Effects of Stereotype Threat on Women’s Leadership Aspirations and Affective Responses: The Role of Stigma Consciousness


AYYILDIZ F., ÖZALP TÜRETGEN İ., Bayazit M.

Psychological Reports, 2024 (SSCI) identifier identifier identifier

  • Publication Type: Article / Article
  • Publication Date: 2024
  • Doi Number: 10.1177/00332941241257434
  • Journal Name: Psychological Reports
  • Journal Indexes: Social Sciences Citation Index (SSCI), Scopus, Academic Search Premier, Periodicals Index Online, AgeLine, ATLA Religion Database, Business Source Elite, Business Source Premier, Child Development & Adolescent Studies, CINAHL, EBSCO Education Source, Education Abstracts, Educational research abstracts (ERA), Gender Studies Database, MLA - Modern Language Association Database, Psycinfo, Public Affairs Index
  • Keywords: gender, implicit-explicit threat, leadership, stereotype threat, stigma consciousness
  • Istanbul University Affiliated: Yes

Abstract

This paper aims to investigate the role of stereotype threat and the moderating role of gender stigma consciousness on women’s leadership aspiration, leadership career goal, social self-esteem, and negative affect across two experimental studies in Türkiye.
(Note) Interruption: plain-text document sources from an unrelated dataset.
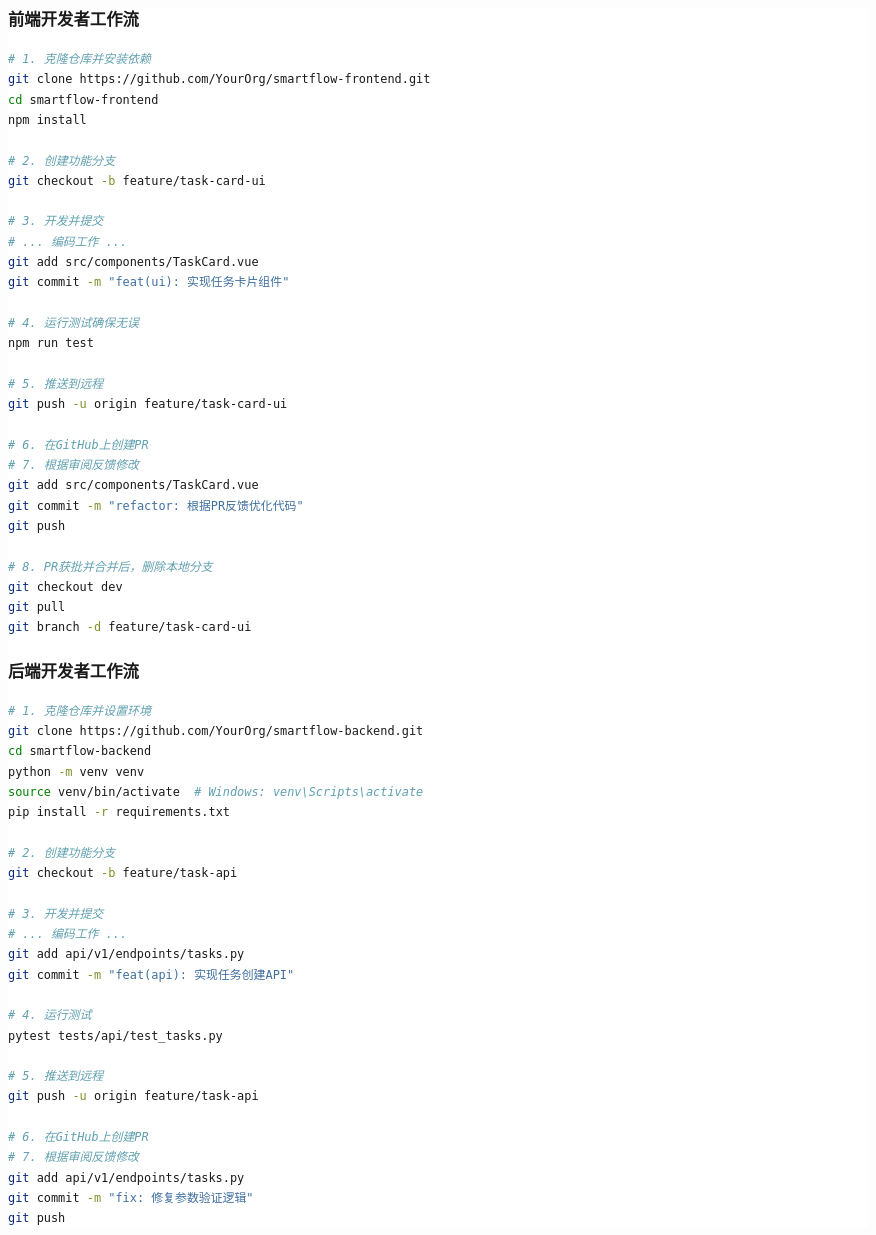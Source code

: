### 前端开发者工作流

```bash
# 1. 克隆仓库并安装依赖
git clone https://github.com/YourOrg/smartflow-frontend.git
cd smartflow-frontend
npm install

# 2. 创建功能分支
git checkout -b feature/task-card-ui

# 3. 开发并提交
# ... 编码工作 ...
git add src/components/TaskCard.vue
git commit -m "feat(ui): 实现任务卡片组件"

# 4. 运行测试确保无误
npm run test

# 5. 推送到远程
git push -u origin feature/task-card-ui

# 6. 在GitHub上创建PR
# 7. 根据审阅反馈修改
git add src/components/TaskCard.vue
git commit -m "refactor: 根据PR反馈优化代码"
git push

# 8. PR获批并合并后，删除本地分支
git checkout dev
git pull
git branch -d feature/task-card-ui
```

### 后端开发者工作流

```bash
# 1. 克隆仓库并设置环境
git clone https://github.com/YourOrg/smartflow-backend.git
cd smartflow-backend
python -m venv venv
source venv/bin/activate  # Windows: venv\Scripts\activate
pip install -r requirements.txt

# 2. 创建功能分支
git checkout -b feature/task-api

# 3. 开发并提交
# ... 编码工作 ...
git add api/v1/endpoints/tasks.py
git commit -m "feat(api): 实现任务创建API"

# 4. 运行测试
pytest tests/api/test_tasks.py

# 5. 推送到远程
git push -u origin feature/task-api

# 6. 在GitHub上创建PR
# 7. 根据审阅反馈修改
git add api/v1/endpoints/tasks.py
git commit -m "fix: 修复参数验证逻辑"
git push

```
We expected the detrimental effects of streotype threat to be experienced by those with high gender stigma consciousness. The first study, involving 130 female undergraduates (Mage = 20.7, SD = 4.4), presented implicit stereotype threat and showed that the threat increased the interest of team membership and women low in stigma consciousness reported higher leadership career goals than those high in stigma consciousness. The second study, conducted with 90 female undergraduates (Mage = 20.6, SD = 1.6), presented explicit stereotype threat and showed that the explicit threat had negative effect on leadership aspiration, and women high in stigma consciousness felt more negative affect and less social self-esteem due to threat than those who were low. The present research contributes to the women’s leadership literature by identifying for the first time the role of stigma consciousness in the motivational and affective consequences of stereotype threat.